Let $d_{d}((x,y),(a,b))=1$ if $x\neq a$ and $\overline{d}(y,b)=\min\{|y-b|,1\}$ otherwise (i.e. if $x=a$ ). This is a metric, as the only nontrivial property to check is the triangle inequality, but it is easy to check using the facts that the distance between any two points is at most $1$ , and $\overline{d}$ is a metric on $\mathbb{R}$ . Now, using Lemma 20.2, every ball of size $\epsilon$ under this metric is either a vertical interval open in the dictionary order topology or the whole space (if $\epsilon>1$ ). In either case it is open in the dictionary order topology on $\mathbb{R}\times\mathbb{R}$ . Vice versa, for every open set in the dictionary order topology and any its point there is an open vertical interval centered at the point and contained in the set. Therefore, there is an open ball contained in the set.
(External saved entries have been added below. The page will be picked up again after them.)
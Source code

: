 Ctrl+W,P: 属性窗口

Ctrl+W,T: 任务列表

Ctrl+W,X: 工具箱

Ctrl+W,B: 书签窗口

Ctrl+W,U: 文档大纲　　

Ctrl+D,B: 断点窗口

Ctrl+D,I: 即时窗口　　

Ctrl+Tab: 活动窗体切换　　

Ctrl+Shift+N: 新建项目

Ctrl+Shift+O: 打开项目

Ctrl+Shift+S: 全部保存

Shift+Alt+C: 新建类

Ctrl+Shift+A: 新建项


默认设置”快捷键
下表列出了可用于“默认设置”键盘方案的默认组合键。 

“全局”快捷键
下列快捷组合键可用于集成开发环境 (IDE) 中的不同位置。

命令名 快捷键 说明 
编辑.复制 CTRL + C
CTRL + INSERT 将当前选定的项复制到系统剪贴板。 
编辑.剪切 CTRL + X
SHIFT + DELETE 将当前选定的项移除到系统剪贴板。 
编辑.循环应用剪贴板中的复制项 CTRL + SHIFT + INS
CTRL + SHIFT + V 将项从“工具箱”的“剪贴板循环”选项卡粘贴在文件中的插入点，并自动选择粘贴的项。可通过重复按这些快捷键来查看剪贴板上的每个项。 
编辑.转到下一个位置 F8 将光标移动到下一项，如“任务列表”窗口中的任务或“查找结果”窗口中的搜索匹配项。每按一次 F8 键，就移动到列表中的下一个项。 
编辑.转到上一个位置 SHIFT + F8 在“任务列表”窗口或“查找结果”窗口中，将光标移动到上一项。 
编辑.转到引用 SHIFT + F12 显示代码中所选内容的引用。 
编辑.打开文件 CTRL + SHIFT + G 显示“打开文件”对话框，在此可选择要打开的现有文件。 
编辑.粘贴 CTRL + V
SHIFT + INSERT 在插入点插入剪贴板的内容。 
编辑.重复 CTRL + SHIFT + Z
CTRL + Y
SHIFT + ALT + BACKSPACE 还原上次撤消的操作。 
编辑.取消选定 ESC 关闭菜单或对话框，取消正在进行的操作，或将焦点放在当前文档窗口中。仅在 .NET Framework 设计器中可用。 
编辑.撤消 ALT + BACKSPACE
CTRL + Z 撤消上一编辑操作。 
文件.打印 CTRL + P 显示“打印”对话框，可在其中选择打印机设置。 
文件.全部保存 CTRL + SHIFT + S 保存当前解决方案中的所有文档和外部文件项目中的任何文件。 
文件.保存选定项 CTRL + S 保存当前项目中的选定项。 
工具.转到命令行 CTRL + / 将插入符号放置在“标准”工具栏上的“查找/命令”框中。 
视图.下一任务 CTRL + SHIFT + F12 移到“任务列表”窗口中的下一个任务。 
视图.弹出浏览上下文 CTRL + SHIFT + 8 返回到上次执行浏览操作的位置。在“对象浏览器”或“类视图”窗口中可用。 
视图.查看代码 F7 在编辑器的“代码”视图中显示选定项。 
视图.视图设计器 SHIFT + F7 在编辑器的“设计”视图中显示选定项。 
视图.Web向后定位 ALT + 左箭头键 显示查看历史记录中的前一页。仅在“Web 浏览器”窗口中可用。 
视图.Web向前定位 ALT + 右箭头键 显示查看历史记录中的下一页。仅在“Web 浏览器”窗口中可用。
Alternatively, the dictionary order topology on $\mathbb{R}\times\mathbb{R}$ can be generated by the set of vertical intervals $\{x\}\times(y,z)$ as its basis, and even by the set of “small” vertical intervals $\{x\}\times(y,z)$ where $y<z\le y+2$ . But each such interval can be rewritten as $\{x\}\times(\tfrac{y+z}{2}-\tfrac{z-y}{2},\tfrac{y+z}{2}+\tfrac{z-y}{2})=B_{d_{d}}((x,\tfrac{y+z}{2}),\tfrac{z-y}{2})$ where $0<\tfrac{z-y}{2}\le1$ . And vice versa, for every $\epsilon\in(0,1]$ , $B_{d_{d}}((x,y),\epsilon)=\{x\}\times(y-\epsilon,y+\epsilon)$ where $y-\epsilon<y+\epsilon\le y-\epsilon+2$ . Hence, the dictionary order topology is generated by the basis consisting of all $\epsilon$ -balls, $\epsilon\le1$ , in the $d_{d}$ metric. But the same basis generates the topology induced by $d_{d}$ , because to generate a metric topology it is enough to consider only “small” balls in its basis (the first paragraph on page 122).